■ TASK ITEM
Every line of the listing below is to be duplicated exactly, with the pictures left out.

■ INFORMATION SUPPLIED
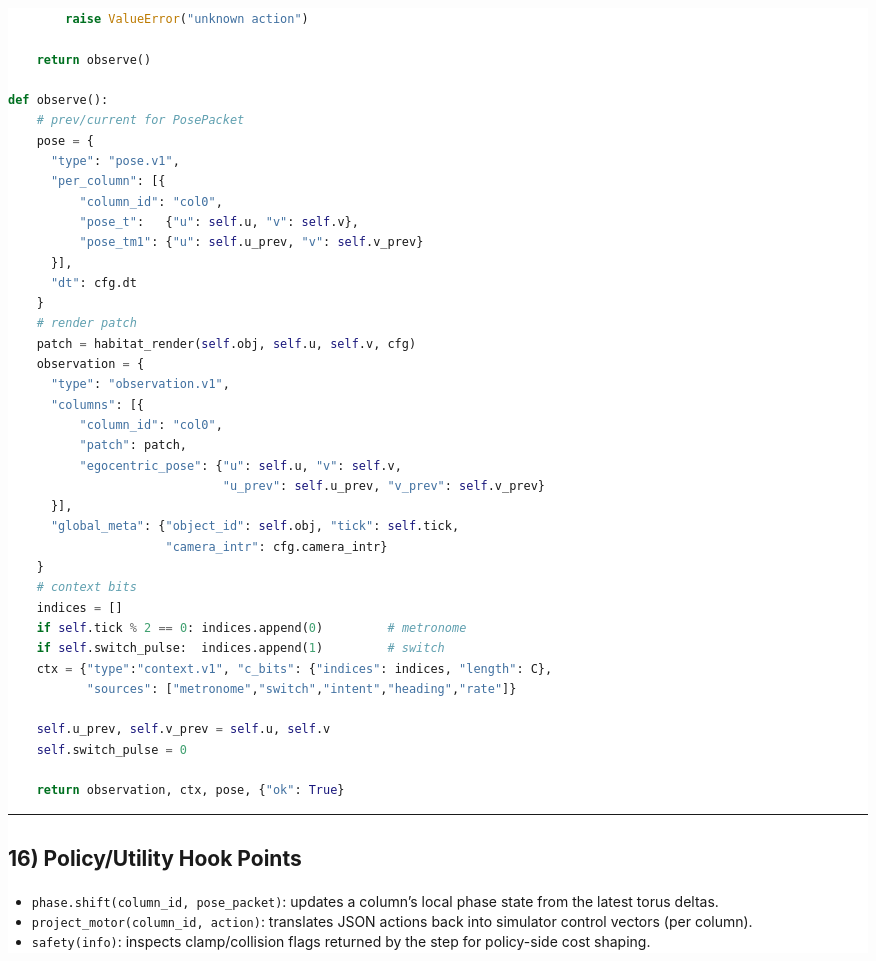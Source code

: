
 ```python
        raise ValueError("unknown action")

    return observe()

def observe():
    # prev/current for PosePacket
    pose = {
      "type": "pose.v1",
      "per_column": [{
          "column_id": "col0",
          "pose_t":   {"u": self.u, "v": self.v},
          "pose_tm1": {"u": self.u_prev, "v": self.v_prev}
      }],
      "dt": cfg.dt
    }
    # render patch
    patch = habitat_render(self.obj, self.u, self.v, cfg)
    observation = {
      "type": "observation.v1",
      "columns": [{
          "column_id": "col0",
          "patch": patch,
          "egocentric_pose": {"u": self.u, "v": self.v,
                              "u_prev": self.u_prev, "v_prev": self.v_prev}
      }],
      "global_meta": {"object_id": self.obj, "tick": self.tick,
                      "camera_intr": cfg.camera_intr}
    }
    # context bits
    indices = []
    if self.tick % 2 == 0: indices.append(0)         # metronome
    if self.switch_pulse:  indices.append(1)         # switch
    ctx = {"type":"context.v1", "c_bits": {"indices": indices, "length": C},
           "sources": ["metronome","switch","intent","heading","rate"]}

    self.u_prev, self.v_prev = self.u, self.v
    self.switch_pulse = 0

    return observation, ctx, pose, {"ok": True}
```

---

## 16) Policy/Utility Hook Points

* `phase.shift(column_id, pose_packet)`: updates a column’s local phase state from the latest torus deltas.
* `project_motor(column_id, action)`: translates JSON actions back into simulator control vectors (per column).
* `safety(info)`: inspects clamp/collision flags returned by the step for policy-side cost shaping.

■ RESPONSE AREA
Source code

:
 ```python
        raise ValueError("unknown action")

    return observe()

def observe():
    # prev/current for PosePacket
    pose = {
      "type": "pose.v1",
      "per_column": [{
          "column_id": "col0",
          "pose_t":   {"u": self.u, "v": self.v},
          "pose_tm1": {"u": self.u_prev, "v": self.v_prev}
      }],
      "dt": cfg.dt
    }
    # render patch
    patch = habitat_render(self.obj, self.u, self.v, cfg)
    observation = {
      "type": "observation.v1",
      "columns": [{
          "column_id": "col0",
          "patch": patch,
          "egocentric_pose": {"u": self.u, "v": self.v,
                              "u_prev": self.u_prev, "v_prev": self.v_prev}
      }],
      "global_meta": {"object_id": self.obj, "tick": self.tick,
                      "camera_intr": cfg.camera_intr}
    }
    # context bits
    indices = []
    if self.tick % 2 == 0: indices.append(0)         # metronome
    if self.switch_pulse:  indices.append(1)         # switch
    ctx = {"type":"context.v1", "c_bits": {"indices": indices, "length": C},
           "sources": ["metronome","switch","intent","heading","rate"]}

    self.u_prev, self.v_prev = self.u, self.v
    self.switch_pulse = 0

    return observation, ctx, pose, {"ok": True}
```

---

## 16) Policy/Utility Hook Points

* `phase.shift(column_id, pose_packet)`: updates a column’s local phase state from the latest torus deltas.
* `project_motor(column_id, action)`: translates JSON actions back into simulator control vectors (per column).
* `safety(info)`: inspects clamp/collision flags returned by the step for policy-side cost shaping.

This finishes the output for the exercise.